(Rendered images with source text)
Content starts
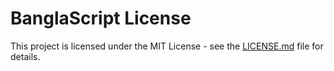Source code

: # BanglaScript License

This project is licensed under the MIT License - see the [LICENSE.md](LICENSE.md) file for details.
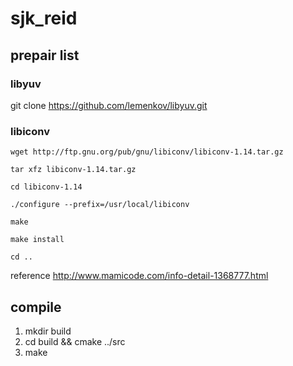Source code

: # sjk_reid

## prepair list

### libyuv

git clone https://github.com/lemenkov/libyuv.git

### libiconv

    wget http://ftp.gnu.org/pub/gnu/libiconv/libiconv-1.14.tar.gz

    tar xfz libiconv-1.14.tar.gz

    cd libiconv-1.14

    ./configure --prefix=/usr/local/libiconv

    make

    make install

    cd ..

reference
    http://www.mamicode.com/info-detail-1368777.html

## compile

  1. mkdir build
  2. cd build && cmake ../src
  3. make

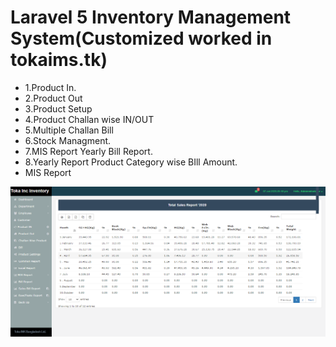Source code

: # Laravel 5 Inventory Management System(Customized worked in tokaims.tk)

- 1.Product In.
- 2.Product Out
- 3.Product Setup
- 4.Product Challan wise IN/OUT
- 5.Multiple Challan Bill
- 6.Stock Managment.
- 7.MIS Report Yearly Bill Report.
- 8.Yearly Report Product Category wise BIll Amount.
- MIS Report

<img src="https://github.com/shoaib0906/INVENTORY/blob/master/screencapture-tokaims-tk-mis-report-2020-07-07-05_18_41.png" ></img>
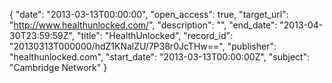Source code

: {
  "date": "2013-03-13T00:00:00", 
  "open_access": true, 
  "target_url": "http://www.healthunlocked.com/", 
  "description": "", 
  "end_date": "2013-04-30T23:59:59Z", 
  "title": "HealthUnlocked", 
  "record_id": "20130313T000000/hdZ1KNalZU/7P38r0JcTHw==", 
  "publisher": "healthunlocked.com", 
  "start_date": "2013-03-13T00:00:00Z", 
  "subject": "Cambridge Network"
}

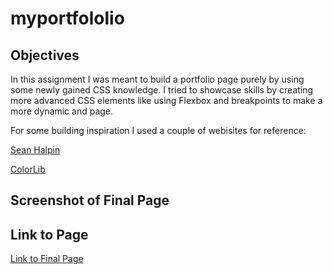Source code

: # myportfololio

## Objectives

In this assignment I was meant to build a portfolio page purely by using some newly gained CSS knowledge. I tried to showcase skills by creating more advanced CSS elements like using Flexbox and breakpoints to make a more dynamic and page.

For some building inspiration I used a couple of webisites for reference:

[Sean Halpin](https://www.seanhalpin.design/)

[ColorLib](https://preview.colorlib.com/#alime)


## Screenshot of Final Page

## Link to Page

[Link to Final Page](https://victorini1.github.io/myportfololio/)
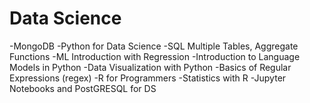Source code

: # Data Science

-MongoDB
-Python for Data Science
-SQL Multiple Tables, Aggregate Functions
-ML Introduction with Regression
-Introduction to Language Models in Python
-Data Visualization with Python
-Basics of Regular Expressions (regex)
-R for Programmers
-Statistics with R
-Jupyter Notebooks and PostGRESQL for DS
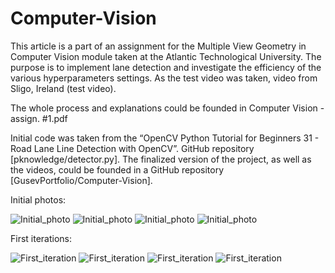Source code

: # Computer-Vision

This article is a part of an assignment for the Multiple View Geometry in Computer Vision module taken at the Atlantic Technological University. The purpose is to implement lane detection and investigate the efficiency of the various hyperparameters settings. As the test video was taken, video from Sligo, Ireland (test video).  

The whole process and explanations could be founded in Computer Vision - assign. #1.pdf

Initial code was taken from the “OpenCV Python Tutorial for Beginners 31 - Road Lane Line Detection with OpenCV”. GitHub repository [pknowledge/detector.py]. 
The finalized version of the project, as well as the videos, could be founded in a GitHub repository [GusevPortfolio/Computer-Vision].  

Initial photos:

![Initial_photo](https://github.com/GusevPortfolio/Computer-Vision/blob/main/Initials/Test1.1.jpg)
![Initial_photo](https://github.com/GusevPortfolio/Computer-Vision/blob/main/Initials/Test2.1.jpg)
![Initial_photo](https://github.com/GusevPortfolio/Computer-Vision/blob/main/Initials/Test3.1.jpg)
![Initial_photo](https://github.com/GusevPortfolio/Computer-Vision/blob/main/Initials/Test4.1.jpg)


First iterations:

![First_iteration](https://github.com/GusevPortfolio/Computer-Vision/blob/main/Results/Test%201%20%3D%201.1.jpg)
![First_iteration](https://github.com/GusevPortfolio/Computer-Vision/blob/main/Results/Test%202%20%3D%201.1.png)
![First_iteration](https://github.com/GusevPortfolio/Computer-Vision/blob/main/Results/Test%203%20%3D%201.1.png)
![First_iteration](https://github.com/GusevPortfolio/Computer-Vision/blob/main/Results/Test%204%20%3D%201.1.png)
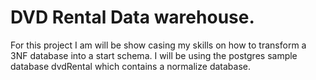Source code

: # DVD Rental Data warehouse.  

For this project I am will be show casing my skills on how to transform a 3NF database into a start schema.  I will be using the postgres sample database dvdRental which contains a normalize database.  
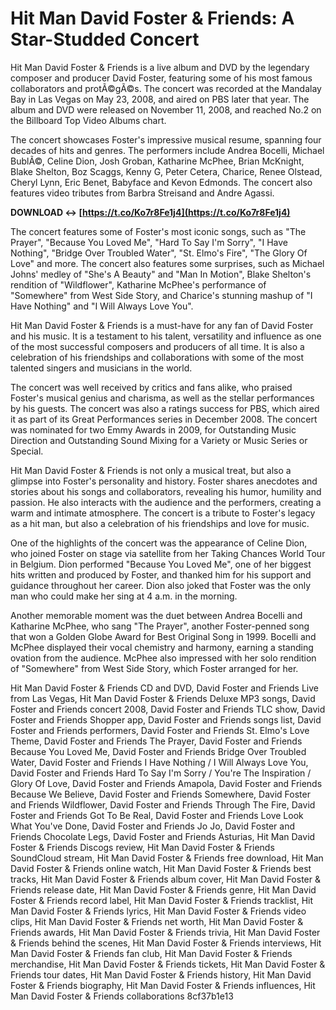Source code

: # Hit Man David Foster & Friends: A Star-Studded Concert
 
Hit Man David Foster & Friends is a live album and DVD by the legendary composer and producer David Foster, featuring some of his most famous collaborators and protÃ©gÃ©s. The concert was recorded at the Mandalay Bay in Las Vegas on May 23, 2008, and aired on PBS later that year. The album and DVD were released on November 11, 2008, and reached No.2 on the Billboard Top Video Albums chart.
 
The concert showcases Foster's impressive musical resume, spanning four decades of hits and genres. The performers include Andrea Bocelli, Michael BublÃ©, Celine Dion, Josh Groban, Katharine McPhee, Brian McKnight, Blake Shelton, Boz Scaggs, Kenny G, Peter Cetera, Charice, Renee Olstead, Cheryl Lynn, Eric Benet, Babyface and Kevon Edmonds. The concert also features video tributes from Barbra Streisand and Andre Agassi.
 
**DOWNLOAD ↔ [https://t.co/Ko7r8Fe1j4](https://t.co/Ko7r8Fe1j4)**


 
The concert features some of Foster's most iconic songs, such as "The Prayer", "Because You Loved Me", "Hard To Say I'm Sorry", "I Have Nothing", "Bridge Over Troubled Water", "St. Elmo's Fire", "The Glory Of Love" and more. The concert also features some surprises, such as Michael Johns' medley of "She's A Beauty" and "Man In Motion", Blake Shelton's rendition of "Wildflower", Katharine McPhee's performance of "Somewhere" from West Side Story, and Charice's stunning mashup of "I Have Nothing" and "I Will Always Love You".
 
Hit Man David Foster & Friends is a must-have for any fan of David Foster and his music. It is a testament to his talent, versatility and influence as one of the most successful composers and producers of all time. It is also a celebration of his friendships and collaborations with some of the most talented singers and musicians in the world.
  
The concert was well received by critics and fans alike, who praised Foster's musical genius and charisma, as well as the stellar performances by his guests. The concert was also a ratings success for PBS, which aired it as part of its Great Performances series in December 2008. The concert was nominated for two Emmy Awards in 2009, for Outstanding Music Direction and Outstanding Sound Mixing for a Variety or Music Series or Special.
 
Hit Man David Foster & Friends is not only a musical treat, but also a glimpse into Foster's personality and history. Foster shares anecdotes and stories about his songs and collaborators, revealing his humor, humility and passion. He also interacts with the audience and the performers, creating a warm and intimate atmosphere. The concert is a tribute to Foster's legacy as a hit man, but also a celebration of his friendships and love for music.
  
One of the highlights of the concert was the appearance of Celine Dion, who joined Foster on stage via satellite from her Taking Chances World Tour in Belgium. Dion performed "Because You Loved Me", one of her biggest hits written and produced by Foster, and thanked him for his support and guidance throughout her career. Dion also joked that Foster was the only man who could make her sing at 4 a.m. in the morning.
 
Another memorable moment was the duet between Andrea Bocelli and Katharine McPhee, who sang "The Prayer", another Foster-penned song that won a Golden Globe Award for Best Original Song in 1999. Bocelli and McPhee displayed their vocal chemistry and harmony, earning a standing ovation from the audience. McPhee also impressed with her solo rendition of "Somewhere" from West Side Story, which Foster arranged for her.
 
Hit Man David Foster & Friends CD and DVD,  David Foster and Friends Live from Las Vegas,  Hit Man David Foster & Friends Deluxe MP3 songs,  David Foster and Friends concert 2008,  David Foster and Friends TLC show,  David Foster and Friends Shopper app,  David Foster and Friends songs list,  David Foster and Friends performers,  David Foster and Friends St. Elmo's Love Theme,  David Foster and Friends The Prayer,  David Foster and Friends Because You Loved Me,  David Foster and Friends Bridge Over Troubled Water,  David Foster and Friends I Have Nothing / I Will Always Love You,  David Foster and Friends Hard To Say I'm Sorry / You're The Inspiration / Glory Of Love,  David Foster and Friends Amapola,  David Foster and Friends Because We Believe,  David Foster and Friends Somewhere,  David Foster and Friends Wildflower,  David Foster and Friends Through The Fire,  David Foster and Friends Got To Be Real,  David Foster and Friends Love Look What You've Done,  David Foster and Friends Jo Jo,  David Foster and Friends Chocolate Legs,  David Foster and Friends Asturias,  Hit Man David Foster & Friends Discogs review,  Hit Man David Foster & Friends SoundCloud stream,  Hit Man David Foster & Friends free download,  Hit Man David Foster & Friends online watch,  Hit Man David Foster & Friends best tracks,  Hit Man David Foster & Friends album cover,  Hit Man David Foster & Friends release date,  Hit Man David Foster & Friends genre,  Hit Man David Foster & Friends record label,  Hit Man David Foster & Friends tracklist,  Hit Man David Foster & Friends lyrics,  Hit Man David Foster & Friends video clips,  Hit Man David Foster & Friends net worth,  Hit Man David Foster & Friends awards,  Hit Man David Foster & Friends trivia,  Hit Man David Foster & Friends behind the scenes,  Hit Man David Foster & Friends interviews,  Hit Man David Foster & Friends fan club,  Hit Man David Foster & Friends merchandise,  Hit Man David Foster & Friends tickets,  Hit Man David Foster & Friends tour dates,  Hit Man David Foster & Friends history,  Hit Man David Foster & Friends biography,  Hit Man David Foster & Friends influences,  Hit Man David Foster & Friends collaborations
 8cf37b1e13
 
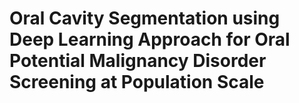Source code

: # Oral Cavity Segmentation using Deep Learning Approach for Oral Potential Malignancy Disorder Screening at Population Scale
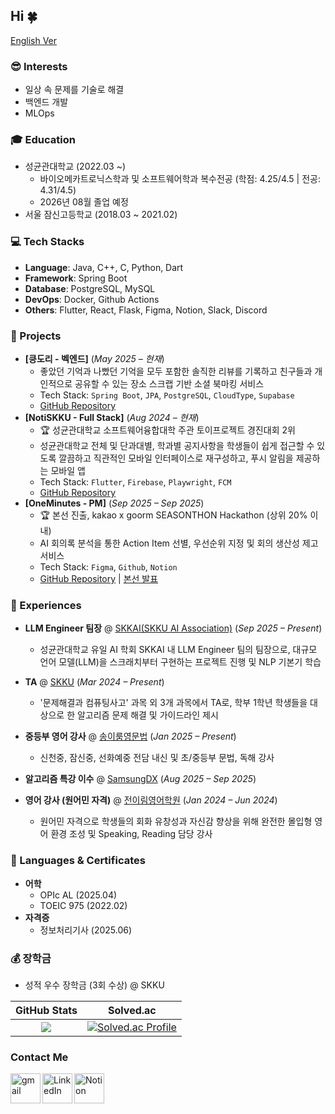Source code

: ## Hi 🍀

[English Ver](README.md)

### 😎 Interests
- 일상 속 문제를 기술로 해결
- 백엔드 개발
- MLOps

### 🎓 Education
- 성균관대학교 (2022.03 ~)
    - 바이오메카트로닉스학과 및 소프트웨어학과 복수전공 (학점: 4.25/4.5 | 전공: 4.31/4.5)
    - 2026년 08월 졸업 예정
- 서울 잠신고등학교 (2018.03 ~ 2021.02) 

### 💻 Tech Stacks
- **Language**: Java, C++, C, Python, Dart
- **Framework**: Spring Boot
- **Database**: PostgreSQL, MySQL
- **DevOps**: Docker, Github Actions
- **Others**: Flutter, React, Flask, Figma, Notion, Slack, Discord

### 🚀 Projects
- **[킁도리 - 벡엔드]** (_May 2025 – 현재_)
  - 좋았던 기억과 나빴던 기억을 모두 포함한 솔직한 리뷰를 기록하고 친구들과 개인적으로 공유할 수 있는 장소 스크랩 기반 소셜 북마킹 서비스
  - Tech Stack: `Spring Boot`, `JPA`, `PostgreSQL`, `CloudType`, `Supabase`
  - [GitHub Repository](https://github.com/i-chaeyeon/9oormthon-keungdori-be)
- **[NotiSKKU - Full Stack]** (_Aug 2024 – 현재_)
    - 🏆 성균관대학교 소프트웨어융합대학 주관 토이프로젝트 경진대회 2위
  - 성균관대학교 전체 및 단과대별, 학과별 공지사항을 학생들이 쉽게 접근할 수 있도록 깔끔하고 직관적인 모바일 인터페이스로 재구성하고, 푸시 알림을 제공하는 모바일 앱
  - Tech Stack: `Flutter`, `Firebase`, `Playwright`, `FCM`
  - [GitHub Repository](https://github.com/Team-Notiskku)
- **[OneMinutes - PM]** (_Sep 2025 – Sep 2025_)
    - 🏆 본선 진출, kakao x goorm SEASONTHON Hackathon (상위 20% 이내)
  - AI 회의록 분석을 통한 Action Item 선별, 우선순위 지정 및 회의 생산성 제고 서비스
  - Tech Stack: `Figma`, `Github`, `Notion`
  - [GitHub Repository](https://github.com/9oormthon-univ/2025_SEASONTHON_TEAM_68_BE) | [본선 발표](OneMinutes_PT.pdf)


### 🎯 Experiences
- **LLM Engineer 팀장** @ [SKKAI(SKKU AI Association)](https://www.linkedin.com/company/skkai-sungkyunkwan-ai/posts/?feedView=all) (_Sep 2025 – Present_)
    -  성균관대학교 유일 AI 학회 SKKAI 내 LLM Engineer 팀의 팀장으로, 대규모 언어 모델(LLM)을 스크래치부터 구현하는 프로젝트 진행 및 NLP 기본기 학습

- **TA** @ [SKKU](https://www.skku.edu/skku/index.do) (_Mar 2024 – Present_)
  - '문제해결과 컴퓨팅사고' 과목 외 3개 과목에서 TA로, 학부 1학년 학생들을 대상으로 한 알고리즘 문제 해결 및 가이드라인 제시

- **중등부 영어 강사** @ [송이룸영문법](https://www.songirum.com/) (_Jan 2025 – Present_)
  - 신천중, 잠신중, 선화예중 전담 내신 및 초/중등부 문법, 독해 강사

- **알고리즘 특강 이수** @ [SamsungDX](https://www.samsung-dxrecruit.com/company) (_Aug 2025 – Sep 2025_)

- **영어 강사 (원어민 자격)** @ [전이림영어학원](https://blog.naver.com/jeonleelim0513) (_Jan 2024 – Jun 2024_)
  - 원어민 자격으로 학생들의 회화 유창성과 자신감 향상을 위해 완전한 몰입형 영어 환경 조성 및 Speaking, Reading 담당 강사

### 🏅 Languages & Certificates
- **어학**
  - OPIc AL (2025.04)
  - TOEIC 975 (2022.02)
- **자격증**
  - 정보처리기사 (2025.06)

### 💰 장학금
- 성적 우수 장학금 (3회 수상) @ SKKU
     

| GitHub Stats | Solved.ac |
|:-------------:|:-----------------:|
| <a href="https://github.com/anuraghazra/github-readme-stats"><img src="https://github-readme-stats.vercel.app/api?username=i-chaeyeon&rank_icon=github" /></a> | [![Solved.ac Profile](https://mazassumnida.wtf/api/v2/generate_badge?boj=ummmeohaji)](https://solved.ac/ummmeohaji) |


### Contact Me
[<img align="left" alt="gmail" width="48px" src="https://img.icons8.com/?size=100&id=P7UIlhbpWzZm&format=png&color=000000" />][gmail]
[<img align="left" alt="LinkedIn" width="48px" src="https://img.icons8.com/color/48/000000/linkedin.png" />][linkedin]
[<img align="left" alt="Notion" width="48px" src="https://img.icons8.com/?size=100&id=F6H2fsqXKBwH&format=png&color=000000" />][notion]

[gmail]: mailto:jenny.chaeyeon.lee@gmail.com
[linkedin]: https://www.linkedin.com/in/jennychaeyeonlee
[notion]: https://www.notion.so/19576687ba2f80948f1cc4042162fa0a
Content ends
# [EXERCISE BRIEF]
If a line in the entries above has the word "company", copy it.

# [SOLUTION FOR THIS TASK]
- **LLM Engineer 팀장** @ [SKKAI(SKKU AI Association)](https://www.linkedin.com/company/skkai-sungkyunkwan-ai/posts/?feedView=all) (_Sep 2025 – Present_)
- **알고리즘 특강 이수** @ [SamsungDX](https://www.samsung-dxrecruit.com/company) (_Aug 2025 – Sep 2025_)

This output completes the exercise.